### Activity:
Print the listing again exactly, leaving nothing out.

### The data:
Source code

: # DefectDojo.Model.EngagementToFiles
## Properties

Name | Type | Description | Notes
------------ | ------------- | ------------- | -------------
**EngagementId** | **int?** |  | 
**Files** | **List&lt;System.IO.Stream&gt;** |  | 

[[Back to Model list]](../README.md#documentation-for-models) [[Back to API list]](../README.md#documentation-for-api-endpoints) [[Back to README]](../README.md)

### Answer:
Source code

: # DefectDojo.Model.EngagementToFiles
## Properties

Name | Type | Description | Notes
------------ | ------------- | ------------- | -------------
**EngagementId** | **int?** |  | 
**Files** | **List&lt;System.IO.Stream&gt;** |  | 

[[Back to Model list]](../README.md#documentation-for-models) [[Back to API list]](../README.md#documentation-for-api-endpoints) [[Back to README]](../README.md)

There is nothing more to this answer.